CLEVELAND — The Cuyahoga River in Cleveland has often become the butt of jokes for catching fire more than 50 years ago because it was so polluted. But it's made a lot of progress since then, including the creation of the EPA, and Saturday that progress continued with the annual RiverSweep clean-up.
About 300 volunteers got right to work early Saturday morning for RiverSweep.
They worked in small teams across sixteen different sites from the Flats, to Irishtown Bend, and even on the Cuyahoga River itself.
Typically, the event is held on Mother’s Day weekend every year, but because of the pandemic, organizers had to go back to the drawing board to make sure all of the volunteers would be safe while cleaning up.

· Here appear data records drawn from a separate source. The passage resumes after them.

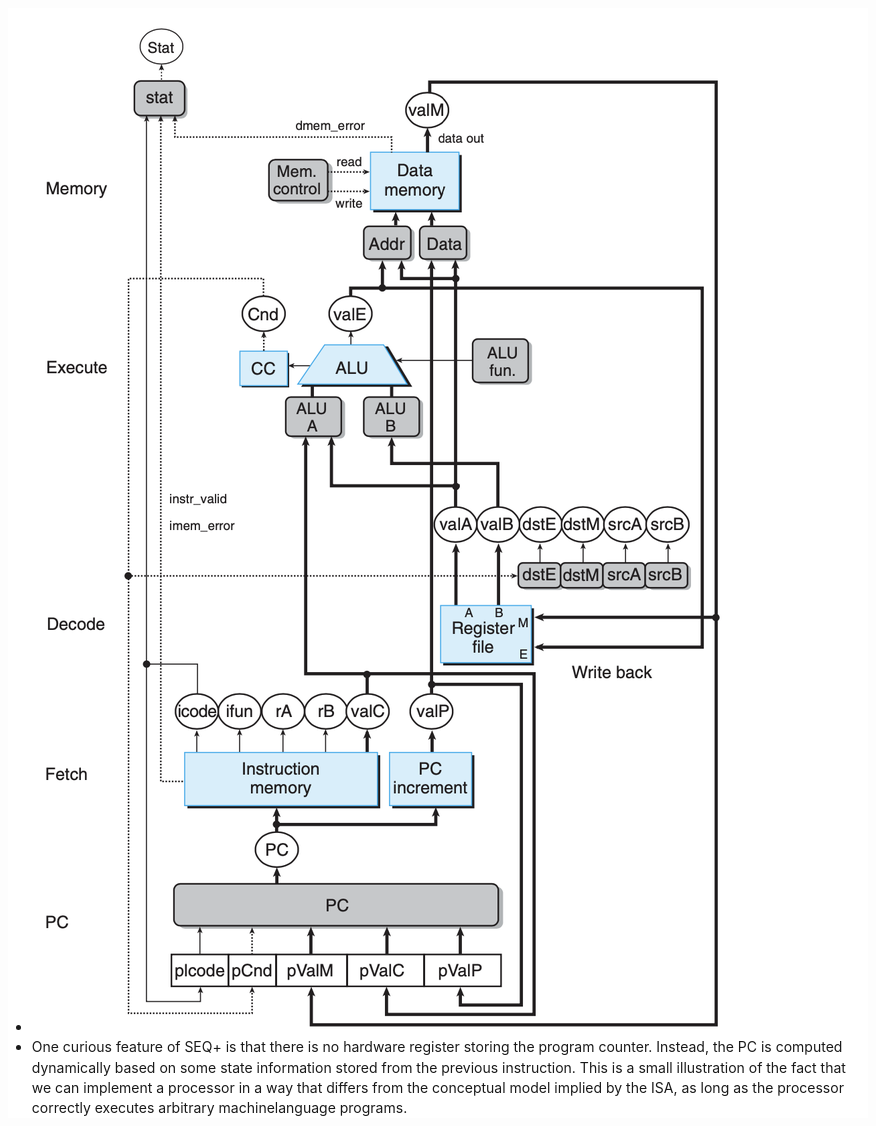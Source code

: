 * ![](../Images/CSAPP/4.5.1-seq+-hardware-structure.png)
* One curious feature of SEQ+ is that there is no hardware register storing the program counter. Instead, the PC is computed dynamically based on some state information stored from the previous instruction. This is a small illustration of the fact that we can implement a processor in a way that differs from the conceptual model implied by the ISA, as long as the processor correctly executes arbitrary machinelanguage programs.
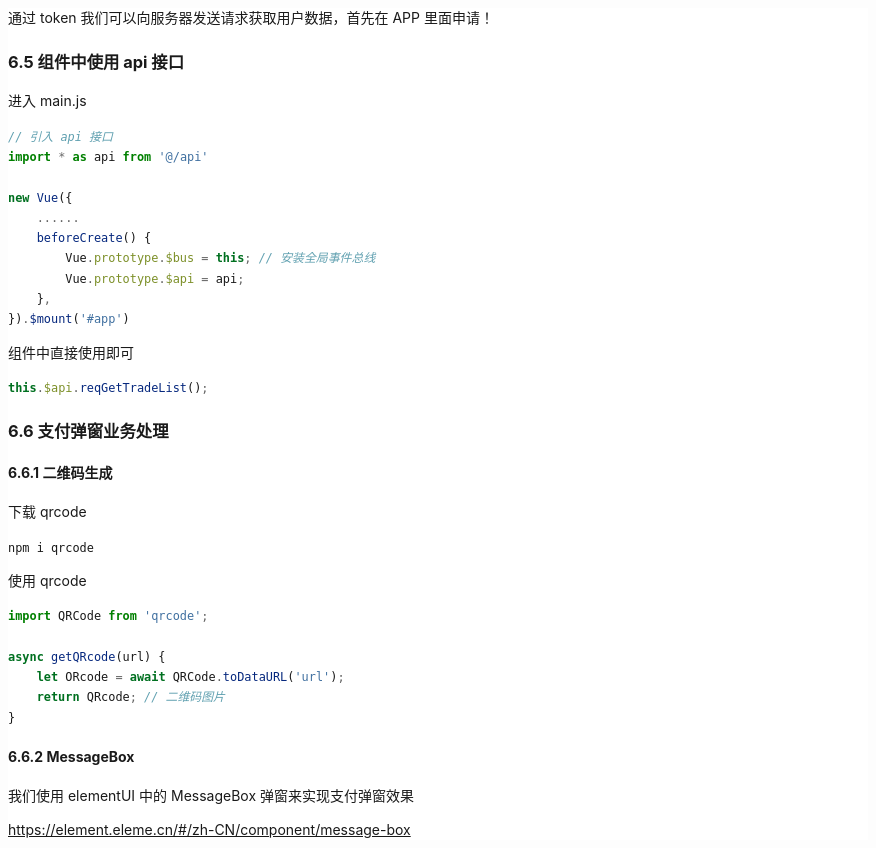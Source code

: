 

通过 token 我们可以向服务器发送请求获取用户数据，首先在 APP 里面申请！



### 6.5 组件中使用 api 接口

进入 main.js 

```js
// 引入 api 接口
import * as api from '@/api'

new Vue({
    ......
    beforeCreate() {
        Vue.prototype.$bus = this; // 安装全局事件总线
        Vue.prototype.$api = api;
    },
}).$mount('#app')
```



组件中直接使用即可

```js
this.$api.reqGetTradeList();
```



### 6.6 支付弹窗业务处理

#### 6.6.1 二维码生成

下载 qrcode

```
npm i qrcode
```

使用 qrcode

```js
import QRCode from 'qrcode';

async getQRcode(url) {
    let ORcode = await QRCode.toDataURL('url');
    return QRcode; // 二维码图片
}
```



#### 6.6.2 MessageBox

我们使用 elementUI 中的 MessageBox 弹窗来实现支付弹窗效果

https://element.eleme.cn/#/zh-CN/component/message-box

The goal remained the same - to clean up and bring awareness to areas in the Cuyahoga River Valley that could one day become trails or parks.
However, the process was a little different.
Volunteers wore masks and followed social distancing guidelines, and organizers capped volunteer participation to about a third of traditional levels.
Mera Cardenas, the executive director of Canalway Partners, which organizes RiverSweep, said the impact of the clean-up goes far beyond just the environment.
“If you think about the history of the Cuyahoga River, trash in your river affects how you think about the river. Today we think about it as not just a shipping channel but also a recreational amenity. So, if it were- if all that trash actually made it to the river, how would that change how you think about your river,” Cardenas said.
Over the last 30 years, nearly 20,000 volunteers have participated in RiverSweep and helped get rid of more than 700 tons of trash.